Your assignment
Print nothing but the lines below starting at the line that holds "- ページ分割理由: 5つの具体的弱点を1つずつ丁寧に解説し、対比表現で改善法を明確化するため" and ending at the line that holds "- 視覚表現要求: 段階的背景色変化、一貫したキャラクター使用、対比記号（△○）明確表示", including both, each exactly as written.

Given records
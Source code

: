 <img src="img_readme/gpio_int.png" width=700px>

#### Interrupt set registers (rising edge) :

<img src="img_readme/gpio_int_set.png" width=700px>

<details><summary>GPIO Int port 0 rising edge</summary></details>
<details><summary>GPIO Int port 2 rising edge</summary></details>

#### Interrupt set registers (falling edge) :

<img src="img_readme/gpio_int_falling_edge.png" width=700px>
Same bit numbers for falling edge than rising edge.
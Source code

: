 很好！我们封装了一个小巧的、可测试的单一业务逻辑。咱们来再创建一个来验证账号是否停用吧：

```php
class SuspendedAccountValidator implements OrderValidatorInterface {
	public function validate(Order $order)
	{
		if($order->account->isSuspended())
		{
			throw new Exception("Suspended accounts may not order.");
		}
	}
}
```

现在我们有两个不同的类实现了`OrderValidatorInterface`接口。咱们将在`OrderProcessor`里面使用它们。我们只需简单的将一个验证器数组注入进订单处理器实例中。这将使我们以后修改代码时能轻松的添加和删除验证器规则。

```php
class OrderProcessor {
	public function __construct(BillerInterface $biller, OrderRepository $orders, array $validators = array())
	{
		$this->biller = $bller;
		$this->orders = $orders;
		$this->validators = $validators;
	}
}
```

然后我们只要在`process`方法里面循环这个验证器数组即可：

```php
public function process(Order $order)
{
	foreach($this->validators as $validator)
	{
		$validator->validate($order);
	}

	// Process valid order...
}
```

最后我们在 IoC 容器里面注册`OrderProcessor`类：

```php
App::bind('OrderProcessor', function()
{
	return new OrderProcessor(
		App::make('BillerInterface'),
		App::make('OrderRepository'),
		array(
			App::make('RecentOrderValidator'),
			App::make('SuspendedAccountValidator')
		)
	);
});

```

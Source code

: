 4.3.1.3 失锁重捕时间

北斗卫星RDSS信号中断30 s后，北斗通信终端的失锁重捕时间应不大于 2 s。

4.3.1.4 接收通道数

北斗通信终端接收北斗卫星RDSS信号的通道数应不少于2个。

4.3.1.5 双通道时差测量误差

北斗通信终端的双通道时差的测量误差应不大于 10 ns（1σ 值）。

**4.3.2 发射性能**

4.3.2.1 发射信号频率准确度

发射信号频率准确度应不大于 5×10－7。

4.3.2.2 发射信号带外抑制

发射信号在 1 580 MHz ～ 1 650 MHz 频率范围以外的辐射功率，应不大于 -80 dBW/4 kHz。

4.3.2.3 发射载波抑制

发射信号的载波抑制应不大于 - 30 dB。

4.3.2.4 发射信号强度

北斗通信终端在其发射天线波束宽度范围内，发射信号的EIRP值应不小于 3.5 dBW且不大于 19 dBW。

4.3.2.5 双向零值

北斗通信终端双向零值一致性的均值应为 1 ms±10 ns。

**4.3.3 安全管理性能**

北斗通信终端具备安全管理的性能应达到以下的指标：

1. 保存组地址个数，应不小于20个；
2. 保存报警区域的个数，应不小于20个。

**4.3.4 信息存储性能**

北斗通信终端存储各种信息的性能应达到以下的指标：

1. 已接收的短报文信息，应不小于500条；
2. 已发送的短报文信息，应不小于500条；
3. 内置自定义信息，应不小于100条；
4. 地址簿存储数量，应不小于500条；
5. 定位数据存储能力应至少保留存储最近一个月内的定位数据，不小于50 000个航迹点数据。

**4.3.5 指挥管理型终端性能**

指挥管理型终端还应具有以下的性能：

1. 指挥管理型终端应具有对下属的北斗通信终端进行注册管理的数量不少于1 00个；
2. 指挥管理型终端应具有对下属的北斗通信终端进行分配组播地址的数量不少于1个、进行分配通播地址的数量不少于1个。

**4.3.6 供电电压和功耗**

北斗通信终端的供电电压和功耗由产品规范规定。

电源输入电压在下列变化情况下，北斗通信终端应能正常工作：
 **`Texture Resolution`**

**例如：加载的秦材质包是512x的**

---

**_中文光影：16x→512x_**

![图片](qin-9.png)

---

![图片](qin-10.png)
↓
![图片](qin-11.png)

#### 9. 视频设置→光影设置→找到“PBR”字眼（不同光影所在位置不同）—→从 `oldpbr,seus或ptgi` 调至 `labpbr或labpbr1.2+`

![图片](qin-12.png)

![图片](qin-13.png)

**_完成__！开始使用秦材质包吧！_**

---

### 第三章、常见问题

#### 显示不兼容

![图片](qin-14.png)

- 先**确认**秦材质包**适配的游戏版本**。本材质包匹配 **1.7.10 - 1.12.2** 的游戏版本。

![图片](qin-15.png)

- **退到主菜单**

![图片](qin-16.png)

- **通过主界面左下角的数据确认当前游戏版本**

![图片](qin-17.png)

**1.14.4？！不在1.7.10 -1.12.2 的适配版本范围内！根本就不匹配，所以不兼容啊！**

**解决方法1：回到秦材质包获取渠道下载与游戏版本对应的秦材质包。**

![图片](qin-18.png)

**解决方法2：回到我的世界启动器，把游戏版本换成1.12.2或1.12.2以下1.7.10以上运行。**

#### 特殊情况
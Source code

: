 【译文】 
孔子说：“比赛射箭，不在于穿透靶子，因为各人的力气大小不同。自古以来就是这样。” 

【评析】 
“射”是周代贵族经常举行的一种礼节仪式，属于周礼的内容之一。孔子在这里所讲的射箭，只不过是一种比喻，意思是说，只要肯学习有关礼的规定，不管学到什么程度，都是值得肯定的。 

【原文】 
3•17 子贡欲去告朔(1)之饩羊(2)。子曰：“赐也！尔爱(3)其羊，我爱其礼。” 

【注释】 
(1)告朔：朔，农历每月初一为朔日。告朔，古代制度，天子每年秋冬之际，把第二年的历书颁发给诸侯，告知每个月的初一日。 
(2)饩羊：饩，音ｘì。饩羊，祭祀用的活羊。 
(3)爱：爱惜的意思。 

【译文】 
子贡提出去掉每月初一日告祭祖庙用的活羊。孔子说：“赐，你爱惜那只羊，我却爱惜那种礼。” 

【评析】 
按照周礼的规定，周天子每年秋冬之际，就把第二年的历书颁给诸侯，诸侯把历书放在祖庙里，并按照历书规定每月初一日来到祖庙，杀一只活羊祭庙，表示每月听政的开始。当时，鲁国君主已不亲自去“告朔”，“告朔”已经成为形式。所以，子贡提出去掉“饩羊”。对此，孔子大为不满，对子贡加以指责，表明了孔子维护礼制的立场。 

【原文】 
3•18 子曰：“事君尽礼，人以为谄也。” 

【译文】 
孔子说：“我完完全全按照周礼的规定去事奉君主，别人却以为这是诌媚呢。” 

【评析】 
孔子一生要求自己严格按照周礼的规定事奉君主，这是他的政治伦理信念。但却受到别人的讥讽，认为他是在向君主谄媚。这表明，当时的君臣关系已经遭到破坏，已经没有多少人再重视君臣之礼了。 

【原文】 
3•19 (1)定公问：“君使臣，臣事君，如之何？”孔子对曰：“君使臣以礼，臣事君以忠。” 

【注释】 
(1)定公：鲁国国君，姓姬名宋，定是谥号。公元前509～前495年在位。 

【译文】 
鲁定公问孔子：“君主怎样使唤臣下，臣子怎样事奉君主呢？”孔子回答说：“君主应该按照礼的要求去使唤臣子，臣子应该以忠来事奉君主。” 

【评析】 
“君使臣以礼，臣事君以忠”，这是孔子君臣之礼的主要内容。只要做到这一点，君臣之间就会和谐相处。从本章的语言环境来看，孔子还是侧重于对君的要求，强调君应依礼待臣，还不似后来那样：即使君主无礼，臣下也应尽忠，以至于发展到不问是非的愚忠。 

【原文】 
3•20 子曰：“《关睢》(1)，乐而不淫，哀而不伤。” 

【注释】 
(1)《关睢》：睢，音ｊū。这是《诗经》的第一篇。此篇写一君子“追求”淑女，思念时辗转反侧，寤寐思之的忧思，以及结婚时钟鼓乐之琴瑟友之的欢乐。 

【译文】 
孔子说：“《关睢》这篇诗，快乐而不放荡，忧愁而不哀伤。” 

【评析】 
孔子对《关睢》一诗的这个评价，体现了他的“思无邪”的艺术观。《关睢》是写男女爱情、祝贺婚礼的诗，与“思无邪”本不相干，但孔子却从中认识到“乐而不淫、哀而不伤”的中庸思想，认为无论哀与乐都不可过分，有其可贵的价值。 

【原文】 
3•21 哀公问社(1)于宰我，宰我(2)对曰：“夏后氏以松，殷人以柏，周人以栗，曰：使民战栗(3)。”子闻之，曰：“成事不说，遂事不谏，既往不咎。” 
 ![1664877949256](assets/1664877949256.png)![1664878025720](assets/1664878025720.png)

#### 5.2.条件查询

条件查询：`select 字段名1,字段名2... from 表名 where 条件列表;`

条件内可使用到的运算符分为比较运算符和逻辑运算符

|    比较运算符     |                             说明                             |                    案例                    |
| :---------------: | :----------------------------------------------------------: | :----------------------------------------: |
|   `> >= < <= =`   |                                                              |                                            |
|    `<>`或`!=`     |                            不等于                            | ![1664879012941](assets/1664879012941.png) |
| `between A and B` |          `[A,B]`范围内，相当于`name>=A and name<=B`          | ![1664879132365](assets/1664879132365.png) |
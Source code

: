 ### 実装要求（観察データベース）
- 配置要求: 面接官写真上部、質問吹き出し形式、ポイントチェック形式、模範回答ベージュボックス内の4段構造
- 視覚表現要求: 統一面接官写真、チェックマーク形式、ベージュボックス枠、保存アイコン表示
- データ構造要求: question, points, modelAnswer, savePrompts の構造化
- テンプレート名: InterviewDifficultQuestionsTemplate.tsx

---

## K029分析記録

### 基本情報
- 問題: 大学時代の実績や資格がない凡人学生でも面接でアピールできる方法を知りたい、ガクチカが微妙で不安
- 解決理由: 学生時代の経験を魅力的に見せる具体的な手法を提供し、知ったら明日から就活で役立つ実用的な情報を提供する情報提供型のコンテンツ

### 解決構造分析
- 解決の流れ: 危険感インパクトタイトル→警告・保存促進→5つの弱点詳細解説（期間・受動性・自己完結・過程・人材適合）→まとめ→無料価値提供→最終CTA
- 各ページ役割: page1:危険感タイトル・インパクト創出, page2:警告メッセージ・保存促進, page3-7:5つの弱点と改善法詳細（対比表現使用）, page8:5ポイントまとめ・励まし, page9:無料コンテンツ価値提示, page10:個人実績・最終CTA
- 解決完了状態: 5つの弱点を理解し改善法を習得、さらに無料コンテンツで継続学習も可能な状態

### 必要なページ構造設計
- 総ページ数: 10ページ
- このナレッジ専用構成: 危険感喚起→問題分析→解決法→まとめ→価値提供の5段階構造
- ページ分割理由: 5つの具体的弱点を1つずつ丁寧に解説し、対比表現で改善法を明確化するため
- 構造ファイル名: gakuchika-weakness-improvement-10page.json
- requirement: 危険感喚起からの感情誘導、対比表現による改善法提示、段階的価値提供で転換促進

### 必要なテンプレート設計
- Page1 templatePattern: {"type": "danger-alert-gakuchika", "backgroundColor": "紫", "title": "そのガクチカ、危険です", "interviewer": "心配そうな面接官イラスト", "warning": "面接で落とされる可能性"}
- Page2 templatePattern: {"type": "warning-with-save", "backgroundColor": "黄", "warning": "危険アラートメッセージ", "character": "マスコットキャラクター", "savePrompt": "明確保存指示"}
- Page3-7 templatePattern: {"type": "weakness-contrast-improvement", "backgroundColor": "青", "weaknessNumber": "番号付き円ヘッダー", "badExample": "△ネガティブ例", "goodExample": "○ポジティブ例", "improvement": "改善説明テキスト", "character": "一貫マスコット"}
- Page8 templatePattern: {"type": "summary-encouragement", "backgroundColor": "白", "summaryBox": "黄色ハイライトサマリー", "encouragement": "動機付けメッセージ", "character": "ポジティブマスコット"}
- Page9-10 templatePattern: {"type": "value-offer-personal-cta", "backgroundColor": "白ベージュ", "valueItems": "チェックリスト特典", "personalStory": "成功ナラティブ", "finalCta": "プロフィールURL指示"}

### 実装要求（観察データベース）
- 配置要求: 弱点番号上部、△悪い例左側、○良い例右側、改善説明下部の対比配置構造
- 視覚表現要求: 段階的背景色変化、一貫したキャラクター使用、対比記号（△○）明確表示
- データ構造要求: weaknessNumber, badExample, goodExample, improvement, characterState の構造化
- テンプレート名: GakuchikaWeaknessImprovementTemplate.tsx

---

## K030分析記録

Output of the exercise
- ページ分割理由: 5つの具体的弱点を1つずつ丁寧に解説し、対比表現で改善法を明確化するため
- 構造ファイル名: gakuchika-weakness-improvement-10page.json
- requirement: 危険感喚起からの感情誘導、対比表現による改善法提示、段階的価値提供で転換促進

### 必要なテンプレート設計
- Page1 templatePattern: {"type": "danger-alert-gakuchika", "backgroundColor": "紫", "title": "そのガクチカ、危険です", "interviewer": "心配そうな面接官イラスト", "warning": "面接で落とされる可能性"}
- Page2 templatePattern: {"type": "warning-with-save", "backgroundColor": "黄", "warning": "危険アラートメッセージ", "character": "マスコットキャラクター", "savePrompt": "明確保存指示"}
- Page3-7 templatePattern: {"type": "weakness-contrast-improvement", "backgroundColor": "青", "weaknessNumber": "番号付き円ヘッダー", "badExample": "△ネガティブ例", "goodExample": "○ポジティブ例", "improvement": "改善説明テキスト", "character": "一貫マスコット"}
- Page8 templatePattern: {"type": "summary-encouragement", "backgroundColor": "白", "summaryBox": "黄色ハイライトサマリー", "encouragement": "動機付けメッセージ", "character": "ポジティブマスコット"}
- Page9-10 templatePattern: {"type": "value-offer-personal-cta", "backgroundColor": "白ベージュ", "valueItems": "チェックリスト特典", "personalStory": "成功ナラティブ", "finalCta": "プロフィールURL指示"}

### 実装要求（観察データベース）
- 配置要求: 弱点番号上部、△悪い例左側、○良い例右側、改善説明下部の対比配置構造
- 視覚表現要求: 段階的背景色変化、一貫したキャラクター使用、対比記号（△○）明確表示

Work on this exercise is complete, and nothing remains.